The net result is that Turkey lacks the means to prevent Russia from consolidating its hegemony in the Black Sea basin. And given its economic interests, Turkey lacks the motivation to assume undue risks countering Russian ambitions in the Black Sea. Meanwhile, Russia’s expansion beyond Crimea to other parts of Ukraine’s coasts would increase the vulnerability of all Black Sea countries including Turkey.

The pullback of Western naval power has allowed Russia to advance from predominance to hegemony in the Black Sea basin since 2022. The features of its newly attained hegemony include:

  • Uncontested military predominance in this theater, except its southern fringes;
  • Cutting off Ukraine from access to the sea, using the sea with impunity to launch missile strikes into mainland Ukraine;
  • Declaring exclusion zones in international waters at will and intruding with naval exercises into others’ exclusive economic zones;
  • Unilaterally redrawing maritime borders de facto and imposing their tacit observance by other parties, selectively restricting the freedom of navigation or regulating it unilaterally and de facto suspending the applicability of international maritime law;
  • Constraining and manipulating Ukraine’s agricultural exports from the Black Sea to global markets and pressuring interested parties to meet Moscow’s conditions for allowing limited export volumes to proceed.

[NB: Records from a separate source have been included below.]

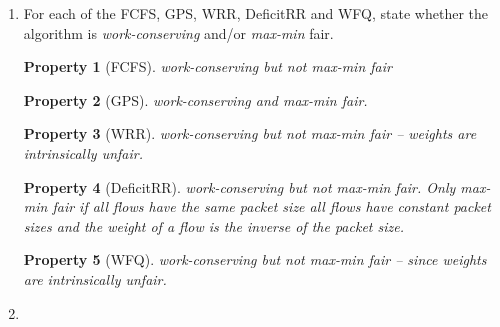 \documentclass[10pt,\jkfside,a4paper]{article}
\newtheorem{property}{Property}
\newcommand{\wcs}{\textit{work-conserving}\xspace}
\newcommand{\mm}{\textit{max-min}\xspace}
\begin{document}
\begin{enumerate}
    The \mm fair share criterion attempts interprets fairness as `every flow either gets everything it wants -- or no flow got more than it did'. This means that flow is shared equally between all flows, with the caveat that if some flows don't \textit{want} all that capacity, their unwanted capacity is split between the flows which \textit{do} want it.

    The formula is more complicated saying that each of $N$ flows should get $\frac1N$ of the bandwidth because such an allocation would waste bandwidth if flows did not want as much as $\frac1N$ of the capacity.

    \item For each of the FCFS, GPS, WRR, DeficitRR and WFQ, state whether the algorithm is \wcs and/or \mm fair.

    \begin{property}[FCFS]

        \wcs but not \mm fair

    \end{property}

    \begin{property}[GPS]

        \wcs and \mm fair.

    \end{property}

    \begin{property}[WRR]

        \wcs but not \mm fair -- weights are \textit{intrinsically unfair}.

    \end{property}

    \begin{property}[DeficitRR]

        \wcs but not \mm fair. Only \mm fair if all flows have the same packet size all flows have constant packet sizes and the weight of a flow is the inverse of the packet size.

    \end{property}

    \begin{property}[WFQ]

        \wcs but not \mm fair -- since weights are \textit{intrinsically unfair}.

    \end{property}

    \item

    \begin{enumerate}


\end{enumerate}
\end{enumerate}
\end{document}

The United States and NATO riparian and non-riparian allies have responded with surveillance and reconnaissance activities, other situational awareness measures, air policing and developing shore-based defenses.

The presence of Western navies, however, is indispensable in preventing Russia’s looming hegemony in the Black Sea basin. If their current disengagement is allowed through inertia or risk-aversion to continue, then the absence of Western naval power could turn into a new, hard-to-reverse status quo in the Black Sea.